Source texts of formatted documents:
# # #

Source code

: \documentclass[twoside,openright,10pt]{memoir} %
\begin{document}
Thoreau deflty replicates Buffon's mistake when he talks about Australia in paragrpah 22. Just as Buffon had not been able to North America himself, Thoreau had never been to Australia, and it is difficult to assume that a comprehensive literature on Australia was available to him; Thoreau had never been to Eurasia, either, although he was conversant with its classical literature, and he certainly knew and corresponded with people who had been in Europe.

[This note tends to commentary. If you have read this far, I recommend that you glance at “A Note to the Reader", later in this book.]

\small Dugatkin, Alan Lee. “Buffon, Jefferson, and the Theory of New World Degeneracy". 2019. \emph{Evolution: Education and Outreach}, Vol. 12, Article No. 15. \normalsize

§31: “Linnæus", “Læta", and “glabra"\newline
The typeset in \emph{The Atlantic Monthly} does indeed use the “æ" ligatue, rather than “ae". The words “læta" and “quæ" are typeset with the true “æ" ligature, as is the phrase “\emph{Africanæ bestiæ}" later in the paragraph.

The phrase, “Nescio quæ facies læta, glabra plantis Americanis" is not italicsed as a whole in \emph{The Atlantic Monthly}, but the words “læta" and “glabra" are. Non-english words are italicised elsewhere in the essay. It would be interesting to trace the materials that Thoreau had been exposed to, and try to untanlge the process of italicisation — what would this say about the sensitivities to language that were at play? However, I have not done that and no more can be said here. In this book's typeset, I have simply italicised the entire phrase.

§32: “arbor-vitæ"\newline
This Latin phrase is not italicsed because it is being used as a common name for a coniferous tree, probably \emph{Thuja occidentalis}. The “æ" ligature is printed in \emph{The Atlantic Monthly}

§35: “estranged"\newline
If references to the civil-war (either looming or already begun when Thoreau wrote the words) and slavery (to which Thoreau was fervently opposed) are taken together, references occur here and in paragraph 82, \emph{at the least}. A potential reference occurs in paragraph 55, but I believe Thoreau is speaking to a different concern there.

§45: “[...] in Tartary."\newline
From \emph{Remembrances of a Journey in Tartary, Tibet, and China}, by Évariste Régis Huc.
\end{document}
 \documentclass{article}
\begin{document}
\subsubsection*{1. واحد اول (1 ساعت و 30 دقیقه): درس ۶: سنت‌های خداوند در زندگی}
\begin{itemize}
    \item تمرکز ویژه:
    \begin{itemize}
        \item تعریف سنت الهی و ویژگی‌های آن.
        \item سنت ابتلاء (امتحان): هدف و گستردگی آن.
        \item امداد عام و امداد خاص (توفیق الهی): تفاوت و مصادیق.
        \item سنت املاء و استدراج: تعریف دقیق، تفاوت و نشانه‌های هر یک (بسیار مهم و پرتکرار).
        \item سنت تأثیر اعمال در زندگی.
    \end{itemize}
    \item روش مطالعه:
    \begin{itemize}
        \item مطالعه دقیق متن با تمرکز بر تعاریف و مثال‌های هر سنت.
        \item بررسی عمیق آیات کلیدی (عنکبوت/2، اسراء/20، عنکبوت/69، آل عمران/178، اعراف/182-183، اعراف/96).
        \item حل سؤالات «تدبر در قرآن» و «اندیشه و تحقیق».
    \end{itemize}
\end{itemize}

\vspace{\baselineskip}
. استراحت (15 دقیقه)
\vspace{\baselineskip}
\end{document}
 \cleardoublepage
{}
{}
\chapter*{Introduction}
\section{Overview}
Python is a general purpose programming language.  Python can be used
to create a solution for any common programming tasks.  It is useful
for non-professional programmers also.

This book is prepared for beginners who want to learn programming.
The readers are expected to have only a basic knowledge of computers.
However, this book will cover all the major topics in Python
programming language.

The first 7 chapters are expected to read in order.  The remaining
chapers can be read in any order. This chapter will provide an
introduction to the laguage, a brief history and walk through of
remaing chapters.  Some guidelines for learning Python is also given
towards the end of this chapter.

# # #

What is expected:
Each line of the data is to be transcribed exactly, with nothing left out.

Result of this task:
Source code

: \documentclass[twoside,openright,10pt]{memoir} %
\begin{document}
Thoreau deflty replicates Buffon's mistake when he talks about Australia in paragrpah 22. Just as Buffon had not been able to North America himself, Thoreau had never been to Australia, and it is difficult to assume that a comprehensive literature on Australia was available to him; Thoreau had never been to Eurasia, either, although he was conversant with its classical literature, and he certainly knew and corresponded with people who had been in Europe.

[This note tends to commentary. If you have read this far, I recommend that you glance at “A Note to the Reader", later in this book.]

\small Dugatkin, Alan Lee. “Buffon, Jefferson, and the Theory of New World Degeneracy". 2019. \emph{Evolution: Education and Outreach}, Vol. 12, Article No. 15. \normalsize

§31: “Linnæus", “Læta", and “glabra"\newline
The typeset in \emph{The Atlantic Monthly} does indeed use the “æ" ligatue, rather than “ae". The words “læta" and “quæ" are typeset with the true “æ" ligature, as is the phrase “\emph{Africanæ bestiæ}" later in the paragraph.

The phrase, “Nescio quæ facies læta, glabra plantis Americanis" is not italicsed as a whole in \emph{The Atlantic Monthly}, but the words “læta" and “glabra" are. Non-english words are italicised elsewhere in the essay. It would be interesting to trace the materials that Thoreau had been exposed to, and try to untanlge the process of italicisation — what would this say about the sensitivities to language that were at play? However, I have not done that and no more can be said here. In this book's typeset, I have simply italicised the entire phrase.

§32: “arbor-vitæ"\newline
This Latin phrase is not italicsed because it is being used as a common name for a coniferous tree, probably \emph{Thuja occidentalis}. The “æ" ligature is printed in \emph{The Atlantic Monthly}

§35: “estranged"\newline
If references to the civil-war (either looming or already begun when Thoreau wrote the words) and slavery (to which Thoreau was fervently opposed) are taken together, references occur here and in paragraph 82, \emph{at the least}. A potential reference occurs in paragraph 55, but I believe Thoreau is speaking to a different concern there.

§45: “[...] in Tartary."\newline
From \emph{Remembrances of a Journey in Tartary, Tibet, and China}, by Évariste Régis Huc.
\end{document}
 \documentclass{article}
\begin{document}
\subsubsection*{1. واحد اول (1 ساعت و 30 دقیقه): درس ۶: سنت‌های خداوند در زندگی}
\begin{itemize}
    \item تمرکز ویژه:
    \begin{itemize}
        \item تعریف سنت الهی و ویژگی‌های آن.
        \item سنت ابتلاء (امتحان): هدف و گستردگی آن.
        \item امداد عام و امداد خاص (توفیق الهی): تفاوت و مصادیق.
        \item سنت املاء و استدراج: تعریف دقیق، تفاوت و نشانه‌های هر یک (بسیار مهم و پرتکرار).
        \item سنت تأثیر اعمال در زندگی.
    \end{itemize}
    \item روش مطالعه:
    \begin{itemize}
        \item مطالعه دقیق متن با تمرکز بر تعاریف و مثال‌های هر سنت.
        \item بررسی عمیق آیات کلیدی (عنکبوت/2، اسراء/20، عنکبوت/69، آل عمران/178، اعراف/182-183، اعراف/96).
        \item حل سؤالات «تدبر در قرآن» و «اندیشه و تحقیق».
    \end{itemize}
\end{itemize}

\vspace{\baselineskip}
. استراحت (15 دقیقه)
\vspace{\baselineskip}
\end{document}
 \cleardoublepage
{}
{}
\chapter*{Introduction}
\section{Overview}
Python is a general purpose programming language.  Python can be used
to create a solution for any common programming tasks.  It is useful
for non-professional programmers also.

This book is prepared for beginners who want to learn programming.
The readers are expected to have only a basic knowledge of computers.
However, this book will cover all the major topics in Python
programming language.

The first 7 chapters are expected to read in order.  The remaining
chapers can be read in any order. This chapter will provide an
introduction to the laguage, a brief history and walk through of
remaing chapters.  Some guidelines for learning Python is also given
towards the end of this chapter.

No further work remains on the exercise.